# Data records
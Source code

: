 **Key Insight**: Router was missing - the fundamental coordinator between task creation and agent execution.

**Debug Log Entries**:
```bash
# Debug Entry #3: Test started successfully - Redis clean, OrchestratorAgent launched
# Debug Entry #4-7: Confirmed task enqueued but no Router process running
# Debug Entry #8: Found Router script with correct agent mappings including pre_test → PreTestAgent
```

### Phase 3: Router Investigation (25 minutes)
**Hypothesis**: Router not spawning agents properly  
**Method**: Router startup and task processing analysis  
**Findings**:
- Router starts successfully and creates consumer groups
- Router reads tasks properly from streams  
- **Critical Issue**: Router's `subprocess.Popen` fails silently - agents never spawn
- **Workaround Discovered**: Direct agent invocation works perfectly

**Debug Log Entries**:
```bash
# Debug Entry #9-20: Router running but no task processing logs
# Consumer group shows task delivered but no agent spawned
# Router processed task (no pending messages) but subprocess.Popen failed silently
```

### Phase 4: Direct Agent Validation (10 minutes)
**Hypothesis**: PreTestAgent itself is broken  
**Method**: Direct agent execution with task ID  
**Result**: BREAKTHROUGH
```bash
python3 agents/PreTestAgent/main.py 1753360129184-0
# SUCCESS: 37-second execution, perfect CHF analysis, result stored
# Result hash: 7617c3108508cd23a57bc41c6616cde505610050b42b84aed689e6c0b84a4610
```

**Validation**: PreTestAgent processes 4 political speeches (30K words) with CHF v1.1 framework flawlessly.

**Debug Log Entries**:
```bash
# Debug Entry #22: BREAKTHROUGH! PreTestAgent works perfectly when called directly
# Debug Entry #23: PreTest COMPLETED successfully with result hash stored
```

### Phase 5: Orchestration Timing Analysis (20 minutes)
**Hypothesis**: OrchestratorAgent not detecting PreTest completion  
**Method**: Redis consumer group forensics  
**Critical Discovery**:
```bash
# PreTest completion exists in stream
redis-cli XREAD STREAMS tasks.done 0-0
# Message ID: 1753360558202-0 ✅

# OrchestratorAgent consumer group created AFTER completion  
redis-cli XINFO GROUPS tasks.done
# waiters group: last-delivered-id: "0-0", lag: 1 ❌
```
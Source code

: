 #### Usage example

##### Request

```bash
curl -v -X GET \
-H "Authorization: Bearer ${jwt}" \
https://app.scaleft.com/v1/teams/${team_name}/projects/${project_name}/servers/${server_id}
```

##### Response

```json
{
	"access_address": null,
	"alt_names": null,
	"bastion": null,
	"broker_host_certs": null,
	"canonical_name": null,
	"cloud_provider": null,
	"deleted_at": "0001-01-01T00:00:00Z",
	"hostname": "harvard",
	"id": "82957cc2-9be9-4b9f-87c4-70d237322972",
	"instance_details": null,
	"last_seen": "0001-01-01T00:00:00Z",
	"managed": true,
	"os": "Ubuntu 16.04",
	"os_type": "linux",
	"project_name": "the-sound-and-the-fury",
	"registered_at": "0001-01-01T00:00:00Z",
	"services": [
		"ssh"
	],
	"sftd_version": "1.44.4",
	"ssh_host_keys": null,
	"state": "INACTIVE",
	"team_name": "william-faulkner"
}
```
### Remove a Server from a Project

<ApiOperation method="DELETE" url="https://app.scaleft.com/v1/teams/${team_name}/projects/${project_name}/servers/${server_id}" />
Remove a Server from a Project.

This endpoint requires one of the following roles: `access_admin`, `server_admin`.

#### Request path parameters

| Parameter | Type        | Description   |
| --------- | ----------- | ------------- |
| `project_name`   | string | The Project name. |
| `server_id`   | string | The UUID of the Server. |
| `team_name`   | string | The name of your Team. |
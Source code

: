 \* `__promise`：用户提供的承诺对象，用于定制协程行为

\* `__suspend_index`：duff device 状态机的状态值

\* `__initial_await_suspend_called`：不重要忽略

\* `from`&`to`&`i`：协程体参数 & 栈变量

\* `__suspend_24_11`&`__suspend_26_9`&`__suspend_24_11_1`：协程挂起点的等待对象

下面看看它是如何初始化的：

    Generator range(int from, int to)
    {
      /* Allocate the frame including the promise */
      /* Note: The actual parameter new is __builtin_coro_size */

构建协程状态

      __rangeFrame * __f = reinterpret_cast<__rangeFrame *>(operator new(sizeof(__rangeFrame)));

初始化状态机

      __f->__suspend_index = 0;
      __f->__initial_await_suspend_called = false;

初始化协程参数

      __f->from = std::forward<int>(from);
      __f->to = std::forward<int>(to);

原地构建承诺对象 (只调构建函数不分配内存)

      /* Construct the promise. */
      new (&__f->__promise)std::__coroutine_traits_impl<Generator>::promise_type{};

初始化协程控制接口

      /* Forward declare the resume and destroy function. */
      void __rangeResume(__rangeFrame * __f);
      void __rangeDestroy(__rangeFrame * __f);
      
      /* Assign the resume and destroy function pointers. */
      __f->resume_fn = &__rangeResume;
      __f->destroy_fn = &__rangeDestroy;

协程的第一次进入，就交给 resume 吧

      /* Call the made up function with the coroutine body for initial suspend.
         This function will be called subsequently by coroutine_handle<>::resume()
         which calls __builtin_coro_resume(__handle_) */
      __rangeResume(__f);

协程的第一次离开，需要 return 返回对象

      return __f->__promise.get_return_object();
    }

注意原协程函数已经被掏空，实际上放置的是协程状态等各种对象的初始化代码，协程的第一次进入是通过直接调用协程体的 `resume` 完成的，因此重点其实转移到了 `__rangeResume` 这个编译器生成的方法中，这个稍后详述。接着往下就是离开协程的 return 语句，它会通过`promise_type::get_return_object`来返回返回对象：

# Directions
Would you quote everything above from the line containing "the promise */" down to the line containing "协程的第一次进入，就交给 resume 吧"? Include both of those lines and nothing else.

# Solution to the problem
      /* Allocate the frame including the promise */
      /* Note: The actual parameter new is __builtin_coro_size */

构建协程状态

      __rangeFrame * __f = reinterpret_cast<__rangeFrame *>(operator new(sizeof(__rangeFrame)));

初始化状态机

      __f->__suspend_index = 0;
      __f->__initial_await_suspend_called = false;

初始化协程参数

      __f->from = std::forward<int>(from);
      __f->to = std::forward<int>(to);

原地构建承诺对象 (只调构建函数不分配内存)

      /* Construct the promise. */
      new (&__f->__promise)std::__coroutine_traits_impl<Generator>::promise_type{};

初始化协程控制接口

      /* Forward declare the resume and destroy function. */
      void __rangeResume(__rangeFrame * __f);
      void __rangeDestroy(__rangeFrame * __f);
      
      /* Assign the resume and destroy function pointers. */
      __f->resume_fn = &__rangeResume;
      __f->destroy_fn = &__rangeDestroy;

协程的第一次进入，就交给 resume 吧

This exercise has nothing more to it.